TASK INSTRUCTIONS:
Transcribe the records that follow in their entirety, omitting any pictures.

RECORDS SHOWN:
● ● ● ●
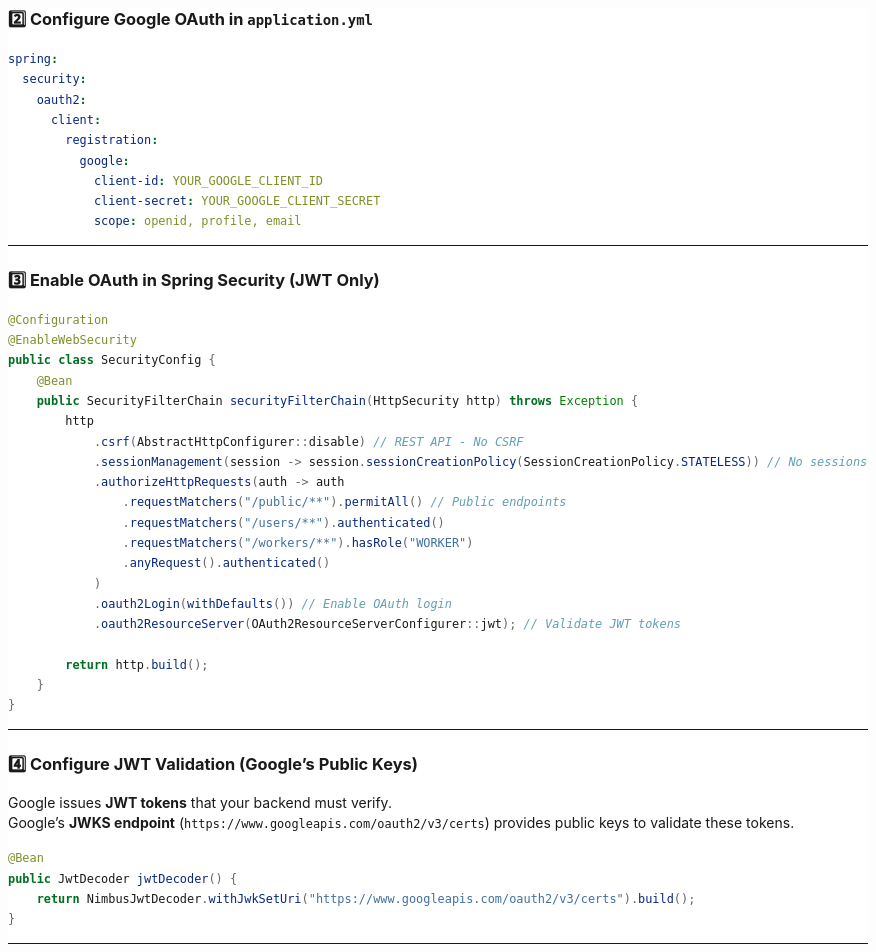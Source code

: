 ### **2️⃣ Configure Google OAuth in `application.yml`**
```yaml
spring:
  security:
    oauth2:
      client:
        registration:
          google:
            client-id: YOUR_GOOGLE_CLIENT_ID
            client-secret: YOUR_GOOGLE_CLIENT_SECRET
            scope: openid, profile, email
```

---

### **3️⃣ Enable OAuth in Spring Security (JWT Only)**
```java
@Configuration
@EnableWebSecurity
public class SecurityConfig {
    @Bean
    public SecurityFilterChain securityFilterChain(HttpSecurity http) throws Exception {
        http
            .csrf(AbstractHttpConfigurer::disable) // REST API - No CSRF
            .sessionManagement(session -> session.sessionCreationPolicy(SessionCreationPolicy.STATELESS)) // No sessions
            .authorizeHttpRequests(auth -> auth
                .requestMatchers("/public/**").permitAll() // Public endpoints
                .requestMatchers("/users/**").authenticated()
                .requestMatchers("/workers/**").hasRole("WORKER")
                .anyRequest().authenticated()
            )
            .oauth2Login(withDefaults()) // Enable OAuth login
            .oauth2ResourceServer(OAuth2ResourceServerConfigurer::jwt); // Validate JWT tokens

        return http.build();
    }
}
```

---

### **4️⃣ Configure JWT Validation (Google’s Public Keys)**
Google issues **JWT tokens** that your backend must verify.  
Google’s **JWKS endpoint** (`https://www.googleapis.com/oauth2/v3/certs`) provides public keys to validate these tokens.

```java
@Bean
public JwtDecoder jwtDecoder() {
    return NimbusJwtDecoder.withJwkSetUri("https://www.googleapis.com/oauth2/v3/certs").build();
}
```

---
● ● ● ●
TASK OUTPUT:
Source code

: ### **2️⃣ Configure Google OAuth in `application.yml`**
```yaml
spring:
  security:
    oauth2:
      client:
        registration:
          google:
            client-id: YOUR_GOOGLE_CLIENT_ID
            client-secret: YOUR_GOOGLE_CLIENT_SECRET
            scope: openid, profile, email
```

---

### **3️⃣ Enable OAuth in Spring Security (JWT Only)**
```java
@Configuration
@EnableWebSecurity
public class SecurityConfig {
    @Bean
    public SecurityFilterChain securityFilterChain(HttpSecurity http) throws Exception {
        http
            .csrf(AbstractHttpConfigurer::disable) // REST API - No CSRF
            .sessionManagement(session -> session.sessionCreationPolicy(SessionCreationPolicy.STATELESS)) // No sessions
            .authorizeHttpRequests(auth -> auth
                .requestMatchers("/public/**").permitAll() // Public endpoints
                .requestMatchers("/users/**").authenticated()
                .requestMatchers("/workers/**").hasRole("WORKER")
                .anyRequest().authenticated()
            )
            .oauth2Login(withDefaults()) // Enable OAuth login
            .oauth2ResourceServer(OAuth2ResourceServerConfigurer::jwt); // Validate JWT tokens

        return http.build();
    }
}
```

---

### **4️⃣ Configure JWT Validation (Google’s Public Keys)**
Google issues **JWT tokens** that your backend must verify.  
Google’s **JWKS endpoint** (`https://www.googleapis.com/oauth2/v3/certs`) provides public keys to validate these tokens.

```java
@Bean
public JwtDecoder jwtDecoder() {
    return NimbusJwtDecoder.withJwkSetUri("https://www.googleapis.com/oauth2/v3/certs").build();
}
```

---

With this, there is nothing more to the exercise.